How will 2018 prices be different?
They’ll increase, but won’t displace Escape’s position at the heart of the competitive set – that’s true despite the fact an AWD Titanium with every factory option would again sticker for more than $37,000, higher than loaded examples of top rivals such as the CR-V and RAV4. (Estimated base prices in this review include the manufacturer’s destination fee, which was $895 on the ’17 Escape.) Estimated base price for the 2018 Escape S is $24,800.
Adding AWD to a 2018 SE or Titamium should again cost $1,750. With front-drive expect the 2018 SEs to start around $26,200 and key options to again include the blind-spot warning with rear cross-traffic detection as part of a $1,395 package that also brings handy one-touch up-and-down side windows, roof-rack side rails, LED daytime running lights, and Sync 3 with an 8-inch dashboard screen.
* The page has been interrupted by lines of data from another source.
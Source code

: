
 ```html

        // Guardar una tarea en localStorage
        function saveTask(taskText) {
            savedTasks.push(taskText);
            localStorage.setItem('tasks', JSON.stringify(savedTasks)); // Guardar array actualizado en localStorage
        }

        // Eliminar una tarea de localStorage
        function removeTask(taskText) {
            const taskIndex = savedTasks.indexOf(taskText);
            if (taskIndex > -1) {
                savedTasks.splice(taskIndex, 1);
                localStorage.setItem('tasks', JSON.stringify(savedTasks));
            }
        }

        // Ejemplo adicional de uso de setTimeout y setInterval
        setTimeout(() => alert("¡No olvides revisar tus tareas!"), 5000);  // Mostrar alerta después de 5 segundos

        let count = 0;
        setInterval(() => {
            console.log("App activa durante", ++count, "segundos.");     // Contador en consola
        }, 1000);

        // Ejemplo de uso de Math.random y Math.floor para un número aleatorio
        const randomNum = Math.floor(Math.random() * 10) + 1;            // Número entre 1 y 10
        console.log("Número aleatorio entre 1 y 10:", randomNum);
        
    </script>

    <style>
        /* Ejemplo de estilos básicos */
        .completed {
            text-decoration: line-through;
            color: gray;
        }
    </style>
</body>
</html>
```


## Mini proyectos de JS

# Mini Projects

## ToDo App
Leather upholstery in combination with a power passenger seat and heated mirrors should again be an SE option at around $1,600. Other returning SE extras would likely be a power liftgate (without hands-free opening) at $495 and 18-inch alloys at $595. For a reasonable $490, the Cold Weather Package would again give the SE heated front seats and mirrors, a windshield wiper deicer, and blind-spot and rear cross-traffic alerts
Estimated base price for the 2018 Titanium with front-drive is $30,200. With no change to the options strategy, exclusive Titanium extras would again include the adaptive cruise control with pre-collision braking at around $595. Same for a $1,995 equipment group with lane-keep assist, automatic-dimming high-beam headlights, automatic parallel- and perpendicular-parking, bi-xenon headlamps, and a heated steering wheel.
Among extras expected to again be available on both the SE and Titanium are an imbedded navigation system ($795 in conjunction with Sync Connect), and a panoramic moonroof, at $1,495. Expect the Sport Appearance Package to again add $1,295 to an SE and $725 to a Titanium.
When will it come out?
Look for a 2018 Ford Escape release date during spring 2017.
What changes would make it better?
Aside from the aforementioned safety-system rethink, Ford seems to be addressing Escape’s most pressing needs with the coming redesign. It’ll have more interior room, reduced weight for improved fuel economy and even better handling, and further upgrades to powertrains, including introduction of a nine-speed automatic transmission. A gas-electric hybrid that could top the line for both the performance and economy, should be available, as well. All this will come in the context of Escape’s evolving role in Ford’s lineup. It’ll remain the basis for the Lincoln MKC, and keep its place as the automaker’s entry in the size-segment below its midsize Edge and Explorer crossovers. However, the future Escape could be repositioned slightly upscale in features, cabin materials, and price because Ford has plans to add a subcompact crossover in the size and price segment below the compact class. Tentatively dubbed the EcoSport, it’ll likely introduced for model-year 2018 or ’19 and give Ford its first rival for such subcompact crossovers as the Honda HR-V, Jeep Renegade, and Toyota C-HR.